In the ruling, Edwards also pointed to evidence that Taafe had acted on a real estate transaction for a husband and wife with respect to the sale of a matrimonial home, even though Taafe stated under oath that she had never acted for two parties where she was in a conflict of interest.
“When caught in a lie or inconsistency, the Defendant [Lesley Taafe] placed the blame on her lawyers who had not properly prepared her for her discovery and who had made a mistake in the drafting of her statement of defence,” said Edwards in his decision. “Even her website reflects someone playing fast and loose with the truth. As a lawyer the Defendant should know the importance of telling the truth, the whole truth and nothing but the truth.”
The ruling also says that, before October 2017, Taafe’s website stated that Taafe has been practising predominantly in family law for more than 20 years, although she was called to the Ontario bar in 2011, after coming to Canada from England in 2004.
That wording is no longer on the website.
“The Defendant is a lawyer, and she should have come to this court and told the truth.
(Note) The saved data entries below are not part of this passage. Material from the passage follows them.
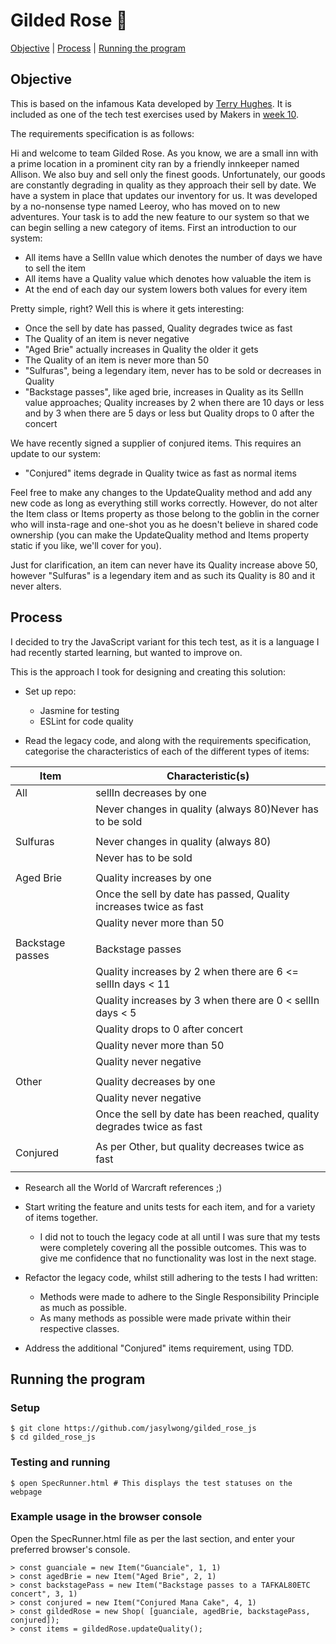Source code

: # Gilded Rose 🌹 

[Objective](#Objective) | [Process](#process) | [Running the program](#running_the_program)

## Objective

This is based on the infamous Kata developed by [Terry Hughes](http://iamnotmyself.com/2011/02/13/refactor-this-the-gilded-rose-kata/).
It is included as one of the tech test exercises used by Makers in [week 10](https://github.com/makersacademy/course/tree/master/individual_challenges).

The requirements specification is as follows: 

Hi and welcome to team Gilded Rose. As you know, we are a small inn with a prime location in a
prominent city ran by a friendly innkeeper named Allison. We also buy and sell only the finest goods.
Unfortunately, our goods are constantly degrading in quality as they approach their sell by date. We
have a system in place that updates our inventory for us. It was developed by a no-nonsense type named
Leeroy, who has moved on to new adventures. Your task is to add the new feature to our system so that
we can begin selling a new category of items. First an introduction to our system:

- All items have a SellIn value which denotes the number of days we have to sell the item
- All items have a Quality value which denotes how valuable the item is
- At the end of each day our system lowers both values for every item

Pretty simple, right? Well this is where it gets interesting:

- Once the sell by date has passed, Quality degrades twice as fast
- The Quality of an item is never negative
- "Aged Brie" actually increases in Quality the older it gets
- The Quality of an item is never more than 50
- "Sulfuras", being a legendary item, never has to be sold or decreases in Quality
- "Backstage passes", like aged brie, increases in Quality as its SellIn value approaches;
	Quality increases by 2 when there are 10 days or less and by 3 when there are 5 days or less but
	Quality drops to 0 after the concert

We have recently signed a supplier of conjured items. This requires an update to our system:

- "Conjured" items degrade in Quality twice as fast as normal items

Feel free to make any changes to the UpdateQuality method and add any new code as long as everything
still works correctly. However, do not alter the Item class or Items property as those belong to the
goblin in the corner who will insta-rage and one-shot you as he doesn't believe in shared code
ownership (you can make the UpdateQuality method and Items property static if you like, we'll cover
for you).

Just for clarification, an item can never have its Quality increase above 50, however "Sulfuras" is a
legendary item and as such its Quality is 80 and it never alters.

## Process

I decided to try the JavaScript variant for this tech test, as it is a language I had recently started learning,
but wanted to improve on.

This is the approach I took for designing and creating this solution:

- Set up repo:
  	- Jasmine for testing
	- ESLint for code quality

- Read the legacy code, and along with the requirements specification, categorise the
characteristics of each of the different types of items:

| Item  | Characteristic(s) |
| ------------- | ------------- |
| All  | sellIn decreases by one  |
|  | Never changes in quality (always 80)Never has to be sold |
| | |
| Sulfuras | Never changes in quality (always 80) |
|  | Never has to be sold |
| | |
| Aged Brie | Quality increases by one|
| | Once the sell by date has passed, Quality increases twice as fast |
| | Quality never more than 50 |
| | |
| Backstage passes | Backstage passes | Quality increases by 1 when there are 11 <= sellIn days
| | Quality increases by 2 when there are 6 <= sellIn days < 11
| | Quality increases by 3 when there are 0 < sellIn days < 5
| | Quality drops to 0 after concert
| | Quality never more than 50
| | Quality never negative|
| | |
| Other | Quality decreases by one |
| | Quality never negative |
| | Once the sell by date has been reached, quality degrades twice as fast |
| | |
| Conjured| As per Other, but quality decreases twice as fast |
| | |

- Research all the World of Warcraft references ;)

- Start writing the feature and units tests for each item, and for a variety of items together.
	- I did not to touch the legacy code at all until I was sure
	that my tests were completely covering all the possible outcomes. This was to give me
	confidence that no functionality was lost in the next stage.

- Refactor the legacy code, whilst still adhering to the tests I had written:
    - Methods were made to adhere to the Single Responsibility Principle as much as possible.
  - As many methods as possible were made private within their respective classes.

- Address the additional "Conjured" items requirement, using TDD.

## <a name="running_the_program">Running the program</a>

### Setup
```
$ git clone https://github.com/jasylwong/gilded_rose_js
$ cd gilded_rose_js
```

### Testing and running
```
$ open SpecRunner.html # This displays the test statuses on the webpage
```

### Example usage in the browser console

Open the SpecRunner.html file as per the last section, and enter your preferred browser's console.

```
> const guanciale = new Item("Guanciale", 1, 1) 
> const agedBrie = new Item("Aged Brie", 2, 1) 
> const backstagePass = new Item("Backstage passes to a TAFKAL80ETC concert", 3, 1) 
> const conjured = new Item("Conjured Mana Cake", 4, 1) 
> const gildedRose = new Shop( [guanciale, agedBrie, backstagePass, conjured]);
> const items = gildedRose.updateQuality();
```
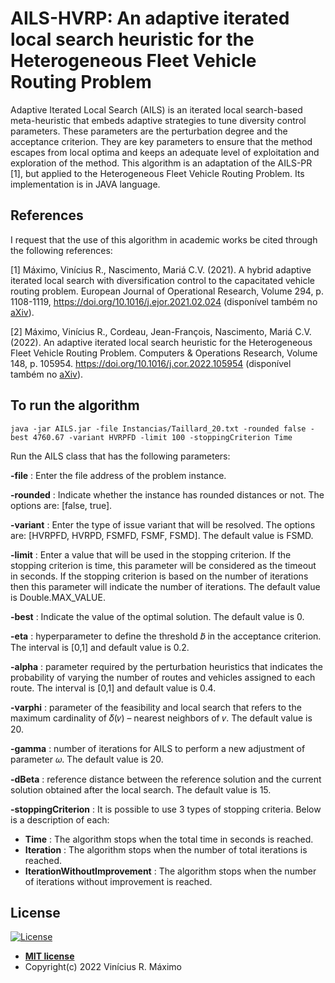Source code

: # AILS-HVRP: An adaptive iterated local search heuristic for the Heterogeneous Fleet Vehicle Routing Problem

Adaptive Iterated Local Search (AILS) is an iterated local search-based meta-heuristic that embeds adaptive strategies to tune  diversity control parameters. These parameters are the perturbation degree and the acceptance criterion. They are key parameters to ensure that the method escapes from local optima and keeps an adequate level of exploitation and exploration of the method. This algorithm is an adaptation of the AILS-PR [1], but applied to the Heterogeneous Fleet Vehicle Routing Problem. Its implementation is in JAVA language.

## References

I request that the use of this algorithm in academic works be cited through the following references:

[1] Máximo, Vinícius R., Nascimento, Mariá C.V. (2021).
A hybrid adaptive iterated local search with diversification control to the capacitated vehicle routing problem. European Journal of Operational Research, Volume 294, p. 1108-1119, https://doi.org/10.1016/j.ejor.2021.02.024 (disponível também no [aXiv](https://arxiv.org/abs/2012.11021)).

[2] Máximo, Vinícius R., Cordeau, Jean-François, Nascimento, Mariá C.V. (2022).
An adaptive iterated local search heuristic for the Heterogeneous Fleet Vehicle Routing Problem. Computers & Operations Research, Volume 148, p. 105954.
https://doi.org/10.1016/j.cor.2022.105954 (disponível também no [aXiv](https://arxiv.org/abs/2111.12821)).

## To run the algorithm

```console
java -jar AILS.jar -file Instancias/Taillard_20.txt -rounded false -best 4760.67 -variant HVRPFD -limit 100 -stoppingCriterion Time 
```

Run the AILS class that has the following parameters:

**-file** : Enter the file address of the problem instance.

**-rounded** : Indicate whether the instance has rounded distances or not. The options are: [false, true].

**-variant** : Enter the type of issue variant that will be resolved. The options are: [HVRPFD, HVRPD, FSMFD, FSMF, FSMD]. The default value is FSMD.

**-limit** : Enter a value that will be used in the stopping criterion. If the stopping criterion is time, this parameter will be considered as the timeout in seconds. If the stopping criterion is based on the number of iterations then this parameter will indicate the number of iterations. The default value is Double.MAX_VALUE.

**-best** : Indicate the value of the optimal solution. The default value is 0.

**-eta** : hyperparameter to define the threshold 𝑏̄ in the acceptance criterion. The interval is [0,1] and default value is 0.2.

**-alpha** : parameter required by the perturbation heuristics that indicates the probability of varying the number of routes and vehicles assigned to each route. The interval is [0,1] and default value is 0.4.

**-varphi** : parameter of the feasibility and local search that refers to the maximum cardinality of 𝛿(𝑣) – nearest neighbors of 𝑣. The default value is 20.

**-gamma** : number of iterations for AILS to perform a new adjustment of parameter 𝜔. The default value is 20.

**-dBeta** : reference distance between the reference solution and the current solution obtained after the local search. The default value is 15.

**-stoppingCriterion** : It is possible to use 3 types of stopping criteria. Below is a description of each:
* **Time** : The algorithm stops when the total time in seconds is reached.
* **Iteration** : The algorithm stops when the number of total iterations is reached. 
* **IterationWithoutImprovement** : The algorithm stops when the number of iterations without improvement is reached.

## License

[![License](http://img.shields.io/:license-mit-blue.svg?style=flat-square)](http://badges.mit-license.org)

- **[MIT license](https://opensource.org/licenses/MIT)**
- Copyright(c) 2022 Vinícius R. Máximo
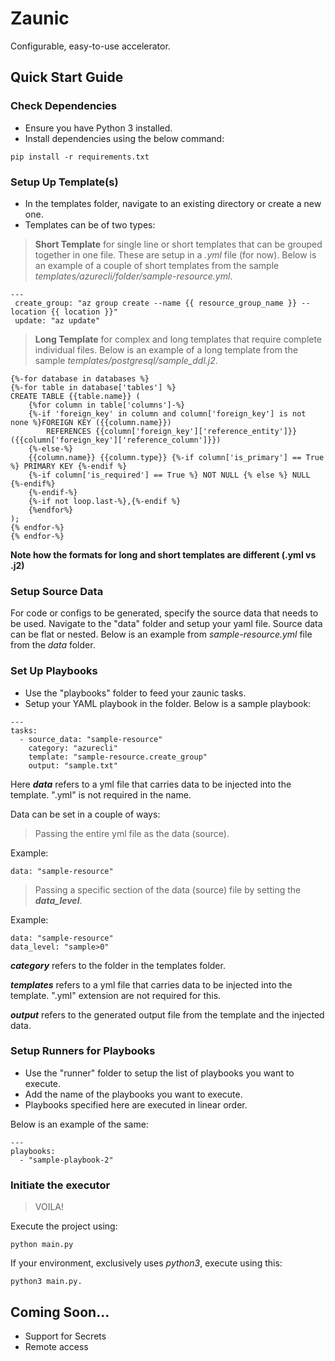 # Zaunic
Configurable, easy-to-use accelerator.


## Quick Start Guide

### Check Dependencies

- Ensure you have Python 3 installed.
- Install dependencies using the below command:

```
pip install -r requirements.txt
```

### Setup Up Template(s)

- In the templates folder, navigate to an existing directory or create a new one.
- Templates can be of two types:

> **Short Template** for single line or short templates that can be grouped together in one file. These are setup in a *.yml* file (for now). Below is an example of a couple of short templates from the sample *templates/azurecli/folder/sample-resource.yml*. 

```
---
 create_group: "az group create --name {{ resource_group_name }} --location {{ location }}"
 update: "az update"

```


> **Long Template** for complex and long templates that require complete individual files. Below is an example of a long template from the sample *templates/postgresql/sample_ddl.j2*.

```
{%-for database in databases %}
{%-for table in database['tables'] %}
CREATE TABLE {{table.name}} (
    {%for column in table['columns']-%}
    {%-if 'foreign_key' in column and column['foreign_key'] is not none %}FOREIGN KEY ({{column.name}}) 
        REFERENCES {{column['foreign_key']['reference_entity']}} ({{column['foreign_key']['reference_column']}})
    {%-else-%}
    {{column.name}} {{column.type}} {%-if column['is_primary'] == True %} PRIMARY KEY {%-endif %}
    {%-if column['is_required'] == True %} NOT NULL {% else %} NULL {%-endif%}
    {%-endif-%}
    {%-if not loop.last-%},{%-endif %}
    {%endfor%}
);
{% endfor-%}
{% endfor-%}
```

**Note how the formats for long and short templates are different (.yml vs .j2)**


### Setup Source Data

For code or configs to be generated, specify the source data that needs to be used. Navigate to the "data" folder and setup your yaml file. Source data can be flat or nested. Below is an example from *sample-resource.yml* file from the *data* folder.



### Set Up Playbooks

- Use the "playbooks" folder to feed your zaunic tasks.
- Setup your YAML playbook in the folder. Below is a sample playbook:

```
---
tasks:
  - source_data: "sample-resource"
    category: "azurecli"
    template: "sample-resource.create_group"
    output: "sample.txt"
```
Here ***data*** refers to a yml file that carries data to be injected into the template. ".yml" is not required in the name.

Data can be set in a couple of ways:
> Passing the entire yml file as the data (source).

Example:

```
data: "sample-resource"
```

> Passing a specific section of the data (source) file by setting the ***data_level***.

Example:

```
data: "sample-resource"
data_level: "sample>0"
```

***category*** refers to the folder in the templates folder.

***templates*** refers to a yml file that carries data to be injected into the template. ".yml" extension are not required for this.

***output*** refers to the generated output file from the template and the injected data.

### Setup Runners for Playbooks

- Use the "runner" folder to setup the list of playbooks you want to execute.
- Add the name of the playbooks you want to execute.
- Playbooks specified here are executed in linear order.

Below is an example of the same:
```
---
playbooks:
  - "sample-playbook-2"
```


### Initiate the executor

> VOILA!

Execute the project using:

```
python main.py
```

If your environment, exclusively uses *python3*, execute using this:

```
python3 main.py.
```

## Coming Soon...

- Support for Secrets
- Remote access
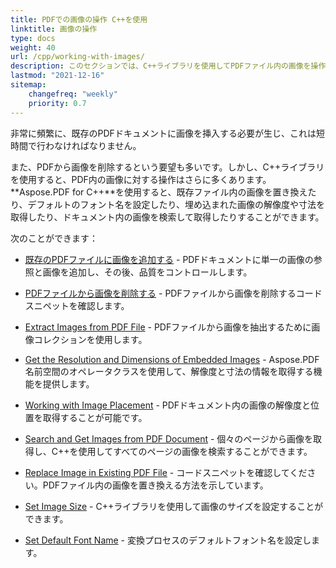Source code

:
 ```yaml
---
title: PDFでの画像の操作 C++を使用
linktitle: 画像の操作
type: docs
weight: 40
url: /cpp/working-with-images/
description: このセクションでは、C++ライブラリを使用してPDFファイル内の画像を操作する機能について説明します。
lastmod: "2021-12-16"
sitemap:
    changefreq: "weekly"
    priority: 0.7
---
```


非常に頻繁に、既存のPDFドキュメントに画像を挿入する必要が生じ、これは短時間で行わなければなりません。

また、PDFから画像を削除するという要望も多いです。しかし、C++ライブラリを使用すると、PDF内の画像に対する操作はさらに多くあります。**Aspose.PDF for C++**を使用すると、既存ファイル内の画像を置き換えたり、デフォルトのフォント名を設定したり、埋め込まれた画像の解像度や寸法を取得したり、ドキュメント内の画像を検索して取得したりすることができます。

次のことができます：

- [既存のPDFファイルに画像を追加する](/pdf/cpp/add-image-to-existing-pdf-file/) - PDFドキュメントに単一の画像の参照と画像を追加し、その後、品質をコントロールします。

- [PDFファイルから画像を削除する](/pdf/cpp/delete-images-from-pdf-file/) - PDFファイルから画像を削除するコードスニペットを確認します。
- [Extract Images from PDF File](/pdf/cpp/extract-images-from-pdf-file/) - PDFファイルから画像を抽出するために画像コレクションを使用します。
- [Get the Resolution and Dimensions of Embedded Images](/pdf/cpp/get-resolution-and-dimensions-of-embedded-images/) - Aspose.PDF名前空間のオペレータクラスを使用して、解像度と寸法の情報を取得する機能を提供します。
- [Working with Image Placement](/pdf/cpp/working-with-image-placement/) - PDFドキュメント内の画像の解像度と位置を取得することが可能です。
- [Search and Get Images from PDF Document](/pdf/cpp/search-and-get-images-from-pdf-document/) - 個々のページから画像を取得し、C++を使用してすべてのページの画像を検索することができます。
- [Replace Image in Existing PDF File](/pdf/cpp/replace-image-in-existing-pdf-file/) - コードスニペットを確認してください。PDFファイル内の画像を置き換える方法を示しています。
- [Set Image Size](/pdf/cpp/set-image-size/) - C++ライブラリを使用して画像のサイズを設定することができます。

- [Set Default Font Name](/pdf/cpp/set-default-font-name/) - 変換プロセスのデフォルトフォント名を設定します。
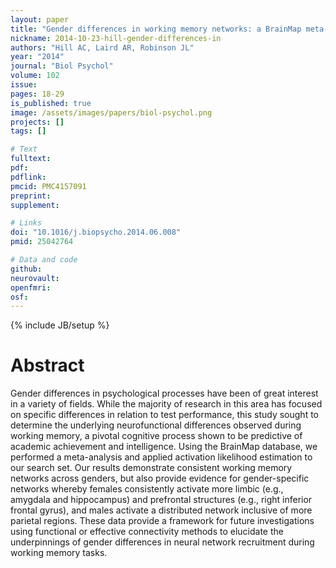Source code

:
 ```yaml
---
layout: paper
title: "Gender differences in working memory networks: a BrainMap meta-analysis."
nickname: 2014-10-23-hill-gender-differences-in
authors: "Hill AC, Laird AR, Robinson JL"
year: "2014"
journal: "Biol Psychol"
volume: 102
issue: 
pages: 18-29
is_published: true
image: /assets/images/papers/biol-psychol.png
projects: []
tags: []

# Text
fulltext:
pdf:
pdflink:
pmcid: PMC4157091
preprint:
supplement:

# Links
doi: "10.1016/j.biopsycho.2014.06.008"
pmid: 25042764

# Data and code
github:
neurovault:
openfmri:
osf:
---
```

{% include JB/setup %}

# Abstract

Gender differences in psychological processes have been of great interest in a variety of fields. While the majority of research in this area has focused on specific differences in relation to test performance, this study sought to determine the underlying neurofunctional differences observed during working memory, a pivotal cognitive process shown to be predictive of academic achievement and intelligence. Using the BrainMap database, we performed a meta-analysis and applied activation likelihood estimation to our search set. Our results demonstrate consistent working memory networks across genders, but also provide evidence for gender-specific networks whereby females consistently activate more limbic (e.g., amygdala and hippocampus) and prefrontal structures (e.g., right inferior frontal gyrus), and males activate a distributed network inclusive of more parietal regions. These data provide a framework for future investigations using functional or effective connectivity methods to elucidate the underpinnings of gender differences in neural network recruitment during working memory tasks.
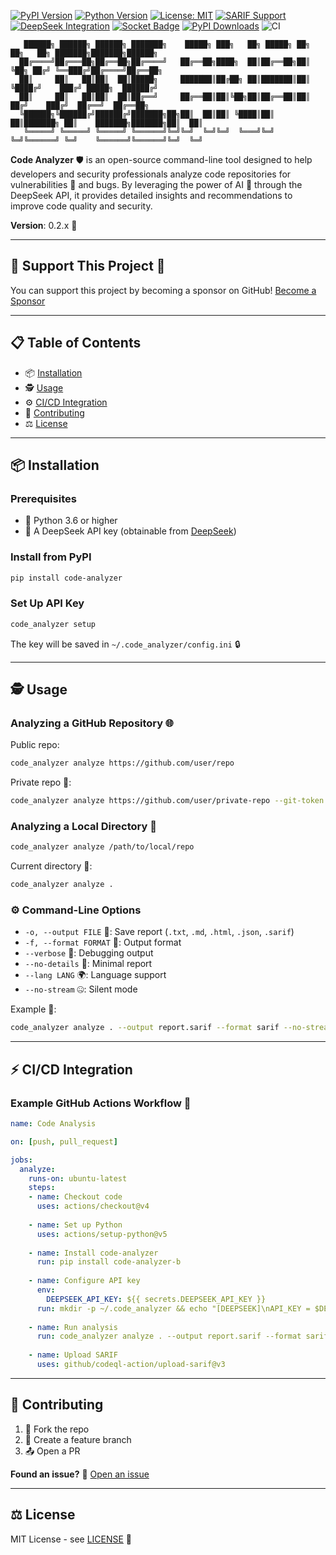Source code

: [![PyPI Version](https://img.shields.io/pypi/v/code-analyzer-b.svg)](https://pypi.org/project/code-analyzer-b/)
[![Python Version](https://img.shields.io/badge/python-3.6%2B-blue)](https://www.python.org/)
[![License: MIT](https://img.shields.io/badge/License-MIT-blue.svg)](https://github.com/BotirBakhtiyarov/code_analyzer-b/blob/main/LICENSE)
[![SARIF Support](https://img.shields.io/badge/SARIF-2.1.0-green.svg)](https://docs.github.com/en/code-security/code-scanning/integrating-with-code-scanning/sarif-support-for-code-scanning)
[![DeepSeek Integration](https://img.shields.io/badge/DeepSeek-API-7c3aed.svg)](https://deepseek.com)
[![Socket Badge](https://socket.dev/api/badge/pypi/package/code-analyzer-b/0.2.4?artifact_id=tar-gz)](https://socket.dev/pypi/package/code-analyzer-b/overview/0.2.4/tar-gz)
[![PyPI Downloads](https://static.pepy.tech/badge/code-analyzer-b)](https://pepy.tech/projects/code-analyzer-b)
![CI](https://github.com/botirbakhtiyarov/code_analyzer-b/actions/workflows/testing.yml/badge.svg)
```
   ██████╗ ██████╗ ██████╗ ███████╗    █████╗ ███╗   ██╗ █████╗ ██╗   ██╗   ██╗ ███████╗███████╗██████╗ 
  ██╔════╝██╔═══██╗██╔══██╗██╔════╝   ██╔══██╗████╗  ██║██╔══██╗██║   ╚██╗ ██╔╝ ╚══███╔╝██╔════╝██╔══██╗
  ██║     ██║   ██║██║  ██║█████╗     ███████║██╔██╗ ██║███████║██║    ╚████╔╝    ███╔╝ █████╗  ██████╔╝
  ██║     ██║   ██║██║  ██║██╔══╝     ██╔══██║██║╚██╗██║██╔══██║██║      ██╔╝    ███╔╝  ██╔══╝  ██╔══██╗
  ╚██████╗╚██████╔╝██████╔╝███████╗██╗██║  ██║██║ ╚████║██║  ██║███████╗ ██║    ███████╗███████╗██║  ██║
   ╚═════╝ ╚═════╝ ╚═════╝ ╚══════╝╚═╝╚═╝  ╚═╝╚═╝  ╚═══╝╚═╝  ╚═╝╚══════╝ ╚═╝    ╚══════╝╚══════╝╚═╝  ╚═╝
```

**Code Analyzer** 🛡️ is an open-source command-line tool designed to help developers and security professionals analyze code repositories for vulnerabilities 🐛 and bugs. By leveraging the power of AI 🤖 through the DeepSeek API, it provides detailed insights and recommendations to improve code quality and security.

**Version**: 0.2.x 🚀

---

## 🌟 Support This Project 🌟
You can support this project by becoming a sponsor on GitHub!
[Become a Sponsor](https://github.com/sponsors/botirbakhtiyarov)

---

## 📋 Table of Contents

- 📦 [Installation](##installation)
- 🕵️ [Usage](##usage)
- ⚙️ [CI/CD Integration](##cicd-integration)
- 🤝 [Contributing](##contributing)
- ⚖️ [License](##license)

---

## 📦 Installation

### Prerequisites

- 🐍 Python 3.6 or higher
- 🔑 A DeepSeek API key (obtainable from [DeepSeek](https://www.deepseek.com/))

### Install from PyPI

```bash
pip install code-analyzer
```

### Set Up API Key

```bash
code_analyzer setup
```
The key will be saved in `~/.code_analyzer/config.ini` 🔒

---

## 🕵️ Usage

### Analyzing a GitHub Repository 🌐

Public repo:
```bash
code_analyzer analyze https://github.com/user/repo
```

Private repo 🔐:
```bash
code_analyzer analyze https://github.com/user/private-repo --git-token YOUR_TOKEN
```

### Analyzing a Local Directory 📂

```bash
code_analyzer analyze /path/to/local/repo
```

Current directory 🔄:
```bash
code_analyzer analyze .
```

### ⚙️ Command-Line Options

- `-o, --output FILE` 💾: Save report (`.txt`, `.md`, `.html`, `.json`, `.sarif`)
- `-f, --format FORMAT` 🎨: Output format
- `--verbose` 📢: Debugging output
- `--no-details` 🚫: Minimal report
- `--lang LANG` 🌍: Language support
- `--no-stream` 🤐: Silent mode

Example 🧪:
```bash
code_analyzer analyze . --output report.sarif --format sarif --no-stream --lang uz
```

---

## ⚡ CI/CD Integration

### Example GitHub Actions Workflow 🤖

```yaml
name: Code Analysis

on: [push, pull_request]

jobs:
  analyze:
    runs-on: ubuntu-latest
    steps:
    - name: Checkout code 
      uses: actions/checkout@v4
    
    - name: Set up Python 
      uses: actions/setup-python@v5
    
    - name: Install code-analyzer 
      run: pip install code-analyzer-b
    
    - name: Configure API key 
      env:
        DEEPSEEK_API_KEY: ${{ secrets.DEEPSEEK_API_KEY }}
      run: mkdir -p ~/.code_analyzer && echo "[DEEPSEEK]\nAPI_KEY = $DEEPSEEK_API_KEY" > ~/.code_analyzer/config.ini
    
    - name: Run analysis 
      run: code_analyzer analyze . --output report.sarif --format sarif --no-stream --lang en
    
    - name: Upload SARIF 
      uses: github/codeql-action/upload-sarif@v3
```

---

## 🤝 Contributing

1. 🍴 Fork the repo
2. 🌱 Create a feature branch
3. 📤 Open a PR

**Found an issue?** 🐛 [Open an issue](https://github.com/BotirBakhtiyarov/code_analyzer-b/issues)

---

## ⚖️ License

MIT License - see [LICENSE](LICENSE) 📜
In my view, she did not,” said Edwards in the ruling. “The Defendant is an officer of this court, quite independent of her role as a litigant within these proceedings. This is a case where an award of punitive damages is appropriate to reflect the Defendant’s misconduct so as to achieve objectives of retribution, deterrence and denunciation.”
Curley’s counsel declined to comment on the case because the parties are in the process of making written submissions to the court regarding costs. Curley, Taafe and Taafe’s counsel did not respond to a request for comment.
Lawyers say the case also shows the way an attorney presents themselves online can undermine their credibility in court.
“It’s always the case that the things that lawyers put out there — as advertisement and as promotion and as their own personal resumé on their website — every lawyer should be putting that on the internet thinking about whether everything they are saying is accurate,” says Lidiya Yermakova, an associate at Koziebrocki Law in Toronto, who was not involved in the case. “I think this case is a reminder of that.”
Edward Marrocco, partner at Stockwoods Barristers LLP, says it’s becoming standard practice to present any parties in lawsuits about postings online.
“Anyone who is being examined or cross-examined or discovered in the course of a piece of litigation should be prepared to be confronted with things they’ve posted on social media or on the web at large, especially when those things can be attributed to them — when it’s something that they have put their own name on,” Marrocco says.
“Certainly, if you’re preparing someone for a court case, and they are a party or a witness, it’s common practice now. You have got to vet your social media; you’ve got to vet your web presence and be prepared to be confronted.”